### PROBLEM REQUIREMENTS:
Once you reach the line containing "Paul suggested us", reproduce it and every later line exactly, through the end of the data.

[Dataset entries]
Start of Block
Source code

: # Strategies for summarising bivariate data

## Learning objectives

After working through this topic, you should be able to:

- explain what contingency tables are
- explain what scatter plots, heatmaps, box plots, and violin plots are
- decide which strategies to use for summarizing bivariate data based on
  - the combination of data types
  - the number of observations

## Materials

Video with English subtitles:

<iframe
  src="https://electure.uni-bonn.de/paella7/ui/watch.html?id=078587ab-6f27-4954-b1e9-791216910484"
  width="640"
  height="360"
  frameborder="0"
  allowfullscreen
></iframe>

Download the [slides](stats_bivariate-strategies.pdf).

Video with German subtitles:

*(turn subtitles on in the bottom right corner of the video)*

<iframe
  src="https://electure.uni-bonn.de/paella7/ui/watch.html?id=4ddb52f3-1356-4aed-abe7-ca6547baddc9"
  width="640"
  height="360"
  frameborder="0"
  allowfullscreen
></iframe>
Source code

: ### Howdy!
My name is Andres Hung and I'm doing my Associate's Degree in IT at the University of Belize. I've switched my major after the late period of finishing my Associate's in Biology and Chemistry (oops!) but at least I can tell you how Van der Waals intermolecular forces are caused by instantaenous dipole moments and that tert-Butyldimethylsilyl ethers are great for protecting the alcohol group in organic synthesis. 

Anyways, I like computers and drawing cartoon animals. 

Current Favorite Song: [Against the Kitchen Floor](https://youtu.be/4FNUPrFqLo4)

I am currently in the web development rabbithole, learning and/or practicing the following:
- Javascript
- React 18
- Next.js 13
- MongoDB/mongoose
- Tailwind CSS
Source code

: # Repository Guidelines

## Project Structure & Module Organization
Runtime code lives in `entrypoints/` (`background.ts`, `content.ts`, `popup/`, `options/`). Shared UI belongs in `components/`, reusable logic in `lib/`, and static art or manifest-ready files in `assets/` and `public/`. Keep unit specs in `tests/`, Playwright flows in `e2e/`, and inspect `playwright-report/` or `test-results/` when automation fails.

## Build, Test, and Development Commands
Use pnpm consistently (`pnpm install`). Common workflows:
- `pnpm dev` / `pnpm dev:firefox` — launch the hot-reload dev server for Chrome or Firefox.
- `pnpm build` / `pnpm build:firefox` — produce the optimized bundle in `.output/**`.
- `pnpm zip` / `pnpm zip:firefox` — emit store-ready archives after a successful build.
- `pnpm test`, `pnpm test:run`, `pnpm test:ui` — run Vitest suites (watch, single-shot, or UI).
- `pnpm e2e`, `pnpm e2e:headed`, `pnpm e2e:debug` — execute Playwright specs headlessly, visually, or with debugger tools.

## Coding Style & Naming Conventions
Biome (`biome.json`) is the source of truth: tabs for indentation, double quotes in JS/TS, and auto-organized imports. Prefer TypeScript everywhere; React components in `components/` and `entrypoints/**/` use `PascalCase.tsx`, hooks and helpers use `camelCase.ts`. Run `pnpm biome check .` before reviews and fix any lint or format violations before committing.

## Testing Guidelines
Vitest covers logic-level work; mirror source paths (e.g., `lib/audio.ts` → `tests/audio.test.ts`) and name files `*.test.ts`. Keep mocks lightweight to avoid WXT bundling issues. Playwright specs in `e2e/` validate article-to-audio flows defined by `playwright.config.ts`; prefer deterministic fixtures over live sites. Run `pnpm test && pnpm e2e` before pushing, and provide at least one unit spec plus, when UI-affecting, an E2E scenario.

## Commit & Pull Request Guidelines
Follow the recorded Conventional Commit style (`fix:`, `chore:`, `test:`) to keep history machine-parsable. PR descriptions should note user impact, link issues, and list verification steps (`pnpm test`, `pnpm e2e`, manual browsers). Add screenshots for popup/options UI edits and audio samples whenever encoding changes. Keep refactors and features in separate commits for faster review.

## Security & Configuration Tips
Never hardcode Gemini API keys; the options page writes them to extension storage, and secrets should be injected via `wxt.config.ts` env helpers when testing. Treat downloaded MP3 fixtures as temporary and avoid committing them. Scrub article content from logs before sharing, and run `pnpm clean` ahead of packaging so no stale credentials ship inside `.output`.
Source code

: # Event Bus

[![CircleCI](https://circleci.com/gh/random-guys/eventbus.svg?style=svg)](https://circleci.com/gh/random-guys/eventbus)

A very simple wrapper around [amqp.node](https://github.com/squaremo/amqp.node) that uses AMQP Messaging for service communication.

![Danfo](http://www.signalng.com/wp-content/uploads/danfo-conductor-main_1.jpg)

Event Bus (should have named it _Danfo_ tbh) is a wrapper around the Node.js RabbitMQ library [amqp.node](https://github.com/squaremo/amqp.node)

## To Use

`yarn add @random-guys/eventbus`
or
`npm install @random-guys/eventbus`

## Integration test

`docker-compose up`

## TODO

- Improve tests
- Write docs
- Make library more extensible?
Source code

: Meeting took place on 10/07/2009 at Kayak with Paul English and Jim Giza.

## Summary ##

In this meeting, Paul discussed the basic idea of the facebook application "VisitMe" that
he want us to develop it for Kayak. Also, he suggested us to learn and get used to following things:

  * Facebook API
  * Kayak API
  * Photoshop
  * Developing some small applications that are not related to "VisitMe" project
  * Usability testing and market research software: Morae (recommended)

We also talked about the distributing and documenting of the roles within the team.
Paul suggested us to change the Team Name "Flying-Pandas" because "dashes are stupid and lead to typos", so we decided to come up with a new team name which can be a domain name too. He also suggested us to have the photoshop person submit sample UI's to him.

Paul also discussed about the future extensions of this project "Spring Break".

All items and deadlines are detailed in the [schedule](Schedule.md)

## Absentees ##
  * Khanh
End of Block
### WRITTEN ANSWER:
Paul suggested us to change the Team Name "Flying-Pandas" because "dashes are stupid and lead to typos", so we decided to come up with a new team name which can be a domain name too. He also suggested us to have the photoshop person submit sample UI's to him.

Paul also discussed about the future extensions of this project "Spring Break".

All items and deadlines are detailed in the [schedule](Schedule.md)

## Absentees ##
  * Khanh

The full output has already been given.